Wednesday, July 29, 2015

Church of Action: Do we dare be that church?


“What must we do to perform the works of God?” (John 6:28).

Seems like a completely reasonable question given all that’s just happened.  Word of Jesus’ healings and feedings have gone viral.  The recently fed crowd of 5,000 wants more. So they begin looking furiously for Jesus and his disciples.  Much to everyone’s surprise Jesus is found hanging out on “the other side of the sea”; the other side of the tracks; the unclean side of the world; the neighborhood to which nice respectable church folk would never venture.  These folks are desperately hungry.  I mean come on, they’ve actually ventured into the 14621 zip code of their world.  Obviously they’ve been given a taste of something great and they want more.  And so comes the question, “How do we get more?”  Or put another way, “What must we do to perform the works of God?”   We’ve glimpsed what it means to be filled and we want more.

Hungering crowds are not just the stuff of bible stories.  The world in which we live is a perishable parched wilderness offering hollow nourishment.  Its inhabitants hunger and thirst for meaning; for value; for connectedness; for lives that are nourished and whole. Instead they find brokenness, poverty, and injustice.  They find profound loneliness in a world of social media that is anything but social.   

In our world, in our city, and in our lives storms rage.  So, where is the church in all of this?  Where are the followers of the Prince of Peace?  Where are those whose Lord sends them out to feed God’s sheep?  Do we, the church, have a voice in any of these storms and if so, where do we find that voice?  It is one thing to talk about feeding sheep, it is quite another to actually do so.

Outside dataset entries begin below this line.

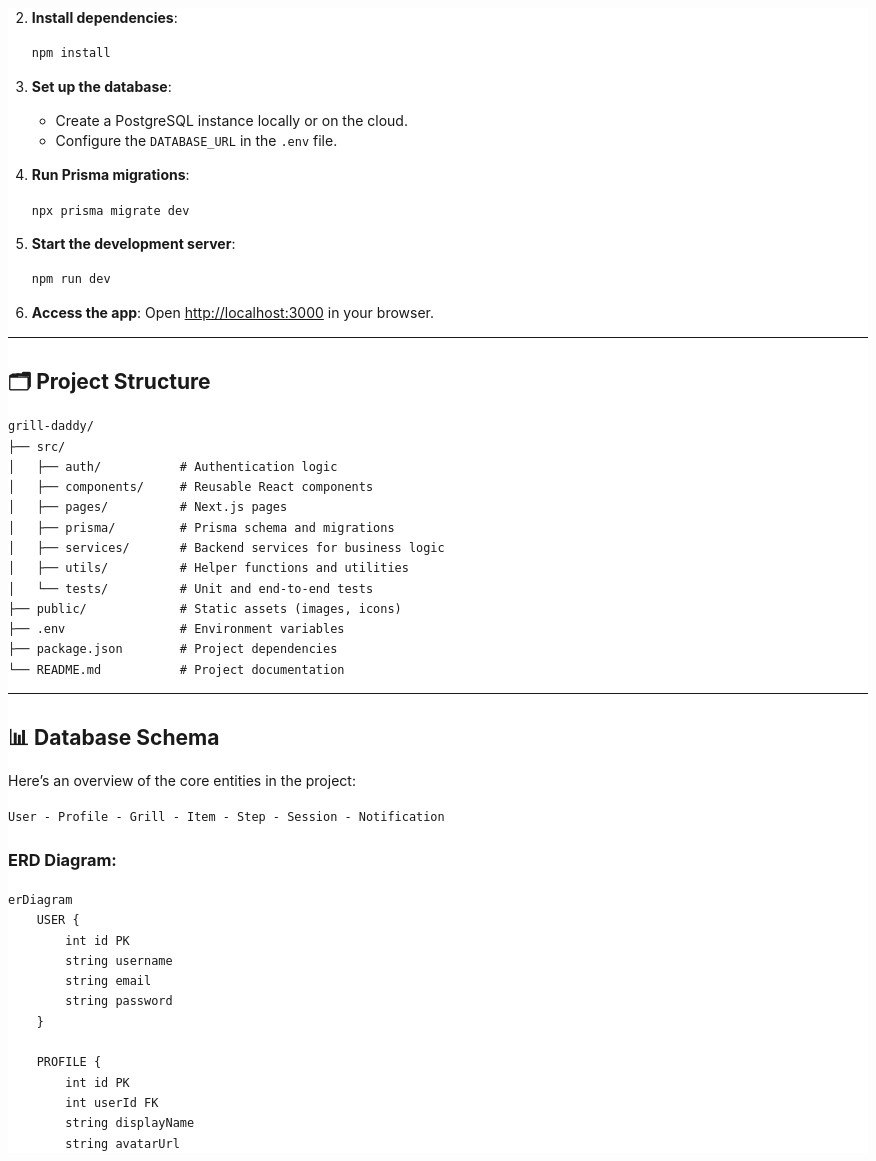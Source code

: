 2. **Install dependencies**:
   ```bash
   npm install
   ```

3. **Set up the database**:
   - Create a PostgreSQL instance locally or on the cloud.
   - Configure the `DATABASE_URL` in the `.env` file.

4. **Run Prisma migrations**:
   ```bash
   npx prisma migrate dev
   ```

5. **Start the development server**:
   ```bash
   npm run dev
   ```

6. **Access the app**:
   Open [http://localhost:3000](http://localhost:3000) in your browser.

---

## 🗂️ **Project Structure**

```plaintext
grill-daddy/
├── src/
│   ├── auth/           # Authentication logic
│   ├── components/     # Reusable React components
│   ├── pages/          # Next.js pages
│   ├── prisma/         # Prisma schema and migrations
│   ├── services/       # Backend services for business logic
│   ├── utils/          # Helper functions and utilities
│   └── tests/          # Unit and end-to-end tests
├── public/             # Static assets (images, icons)
├── .env                # Environment variables
├── package.json        # Project dependencies
└── README.md           # Project documentation
```

---

## 📊 **Database Schema**

Here’s an overview of the core entities in the project:

```plaintext
User - Profile - Grill - Item - Step - Session - Notification
```

### ERD Diagram:

```mermaid
erDiagram
    USER {
        int id PK
        string username
        string email
        string password
    }

    PROFILE {
        int id PK
        int userId FK
        string displayName
        string avatarUrl
```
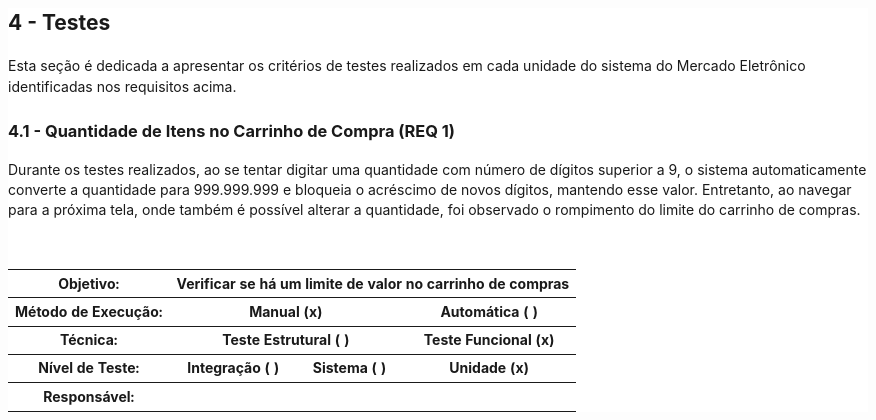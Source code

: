 
## 4 - Testes

Esta seção é dedicada a apresentar os critérios de testes realizados em cada unidade do sistema do Mercado Eletrônico identificadas nos requisitos acima.

### 4.1 - Quantidade de Itens no Carrinho de Compra (REQ 1)

Durante os testes realizados, ao se tentar digitar uma quantidade com número de dígitos superior a 9, o sistema automaticamente converte a quantidade para 999.999.999 e bloqueia o acréscimo de novos dígitos, mantendo esse valor. Entretanto, ao navegar para a próxima tela, onde também é possível alterar a quantidade, foi observado o rompimento do limite do carrinho de compras.

<br/>
<table>
    <tr>
        <th>
            Objetivo:
        </th>
        <th colspan="4">
            Verificar se há um limite de valor no carrinho de compras
        </th>
    </tr>
    <tr>
        <th>
            Método de Execução:
        </th>
        <th colspan="2">
            Manual (x) 
        </th>
        <th colspan="2">
            Automática ( ) 
        </th>
    </tr>
    <tr>
        <th>
            Técnica:
        </th>
        <th colspan="2">
            Teste Estrutural ( )
        </th>
        <th colspan="2">
            Teste Funcional (x)
        </th>
    </tr>
    <tr>
        <th>
            Nível de Teste:
        </th>
        <th>
            Integração ( )
        </th>
        <th>
            Sistema ( )
        </th>
        <th>
            Unidade (x)
        </th>
    </tr>
    <tr>
        <th>
            Responsável:
        </th>
        <th colspan="4">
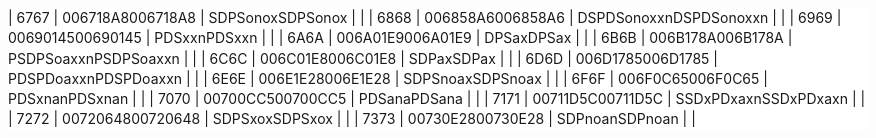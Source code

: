 | <span data-ttu-id="e2bfd-511">67</span><span class="sxs-lookup"><span data-stu-id="e2bfd-511">67</span></span>                             | <span data-ttu-id="e2bfd-512">006718A8</span><span class="sxs-lookup"><span data-stu-id="e2bfd-512">006718A8</span></span>                       | <span data-ttu-id="e2bfd-513">SDPSonox</span><span class="sxs-lookup"><span data-stu-id="e2bfd-513">SDPSonox</span></span>                           |                |
| <span data-ttu-id="e2bfd-514">68</span><span class="sxs-lookup"><span data-stu-id="e2bfd-514">68</span></span>                             | <span data-ttu-id="e2bfd-515">006858A6</span><span class="sxs-lookup"><span data-stu-id="e2bfd-515">006858A6</span></span>                       | <span data-ttu-id="e2bfd-516">DSPDSonoxxn</span><span class="sxs-lookup"><span data-stu-id="e2bfd-516">DSPDSonoxxn</span></span>                        |                |
| <span data-ttu-id="e2bfd-517">69</span><span class="sxs-lookup"><span data-stu-id="e2bfd-517">69</span></span>                             | <span data-ttu-id="e2bfd-518">00690145</span><span class="sxs-lookup"><span data-stu-id="e2bfd-518">00690145</span></span>                       | <span data-ttu-id="e2bfd-519">PDSxxn</span><span class="sxs-lookup"><span data-stu-id="e2bfd-519">PDSxxn</span></span>                             |                |
| <span data-ttu-id="e2bfd-520">6A</span><span class="sxs-lookup"><span data-stu-id="e2bfd-520">6A</span></span>                             | <span data-ttu-id="e2bfd-521">006A01E9</span><span class="sxs-lookup"><span data-stu-id="e2bfd-521">006A01E9</span></span>                       | <span data-ttu-id="e2bfd-522">DPSax</span><span class="sxs-lookup"><span data-stu-id="e2bfd-522">DPSax</span></span>                              |                |
| <span data-ttu-id="e2bfd-523">6B</span><span class="sxs-lookup"><span data-stu-id="e2bfd-523">6B</span></span>                             | <span data-ttu-id="e2bfd-524">006B178A</span><span class="sxs-lookup"><span data-stu-id="e2bfd-524">006B178A</span></span>                       | <span data-ttu-id="e2bfd-525">PSDPSoaxxn</span><span class="sxs-lookup"><span data-stu-id="e2bfd-525">PSDPSoaxxn</span></span>                         |                |
| <span data-ttu-id="e2bfd-526">6C</span><span class="sxs-lookup"><span data-stu-id="e2bfd-526">6C</span></span>                             | <span data-ttu-id="e2bfd-527">006C01E8</span><span class="sxs-lookup"><span data-stu-id="e2bfd-527">006C01E8</span></span>                       | <span data-ttu-id="e2bfd-528">SDPax</span><span class="sxs-lookup"><span data-stu-id="e2bfd-528">SDPax</span></span>                              |                |
| <span data-ttu-id="e2bfd-529">6D</span><span class="sxs-lookup"><span data-stu-id="e2bfd-529">6D</span></span>                             | <span data-ttu-id="e2bfd-530">006D1785</span><span class="sxs-lookup"><span data-stu-id="e2bfd-530">006D1785</span></span>                       | <span data-ttu-id="e2bfd-531">PDSPDoaxxn</span><span class="sxs-lookup"><span data-stu-id="e2bfd-531">PDSPDoaxxn</span></span>                         |                |
| <span data-ttu-id="e2bfd-532">6E</span><span class="sxs-lookup"><span data-stu-id="e2bfd-532">6E</span></span>                             | <span data-ttu-id="e2bfd-533">006E1E28</span><span class="sxs-lookup"><span data-stu-id="e2bfd-533">006E1E28</span></span>                       | <span data-ttu-id="e2bfd-534">SDPSnoax</span><span class="sxs-lookup"><span data-stu-id="e2bfd-534">SDPSnoax</span></span>                           |                |
| <span data-ttu-id="e2bfd-535">6F</span><span class="sxs-lookup"><span data-stu-id="e2bfd-535">6F</span></span>                             | <span data-ttu-id="e2bfd-536">006F0C65</span><span class="sxs-lookup"><span data-stu-id="e2bfd-536">006F0C65</span></span>                       | <span data-ttu-id="e2bfd-537">PDSxnan</span><span class="sxs-lookup"><span data-stu-id="e2bfd-537">PDSxnan</span></span>                            |                |
| <span data-ttu-id="e2bfd-538">70</span><span class="sxs-lookup"><span data-stu-id="e2bfd-538">70</span></span>                             | <span data-ttu-id="e2bfd-539">00700CC5</span><span class="sxs-lookup"><span data-stu-id="e2bfd-539">00700CC5</span></span>                       | <span data-ttu-id="e2bfd-540">PDSana</span><span class="sxs-lookup"><span data-stu-id="e2bfd-540">PDSana</span></span>                             |                |
| <span data-ttu-id="e2bfd-541">71</span><span class="sxs-lookup"><span data-stu-id="e2bfd-541">71</span></span>                             | <span data-ttu-id="e2bfd-542">00711D5C</span><span class="sxs-lookup"><span data-stu-id="e2bfd-542">00711D5C</span></span>                       | <span data-ttu-id="e2bfd-543">SSDxPDxaxn</span><span class="sxs-lookup"><span data-stu-id="e2bfd-543">SSDxPDxaxn</span></span>                         |                |
| <span data-ttu-id="e2bfd-544">72</span><span class="sxs-lookup"><span data-stu-id="e2bfd-544">72</span></span>                             | <span data-ttu-id="e2bfd-545">00720648</span><span class="sxs-lookup"><span data-stu-id="e2bfd-545">00720648</span></span>                       | <span data-ttu-id="e2bfd-546">SDPSxox</span><span class="sxs-lookup"><span data-stu-id="e2bfd-546">SDPSxox</span></span>                            |                |
| <span data-ttu-id="e2bfd-547">73</span><span class="sxs-lookup"><span data-stu-id="e2bfd-547">73</span></span>                             | <span data-ttu-id="e2bfd-548">00730E28</span><span class="sxs-lookup"><span data-stu-id="e2bfd-548">00730E28</span></span>                       | <span data-ttu-id="e2bfd-549">SDPnoan</span><span class="sxs-lookup"><span data-stu-id="e2bfd-549">SDPnoan</span></span>                            |                |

Don’t get me wrong, there is value in talking about feeding and healing.  We call that theology.  Theology is absolutely essential in informing us as to the “why” of mission.  Theology is how we talk about and live with God.  It grounds us in all that we do.  But if our theology is all talk and no action, then we are not the church sent out by the dancing flames of Pentecost.  And if we are not that church, then we are not the church at all; merely a dwindling social club of irrelevancy.  And why would we expect God to empower that? 

“What must we do to perform the works of God?”  Kind of a scary question if you ask a good Lutheran.  We abhor the word, “works”.  We despise it.  We run away from it.  Haven’t we been taught that “works” don’t get us into heaven?  Of course “works” don’t buy salvation, but they are absolutely essential to our relationship with God and each other.  Talk doesn’t feed my hungry neighbor.  Works of love do. 

I’m not quite sure where my sermon on this text will end up on Sunday morning, but of this I am certain.  God has fed us that we might feed others; and not just talk about it.  God doesn’t need another mouth house; another place where we’re all talk and no action.  In Sunday’s gospel story, Jesus is found on the other side of the sea; Feeding and healing in unclean, unsafe, scandalous places. Where will we be found?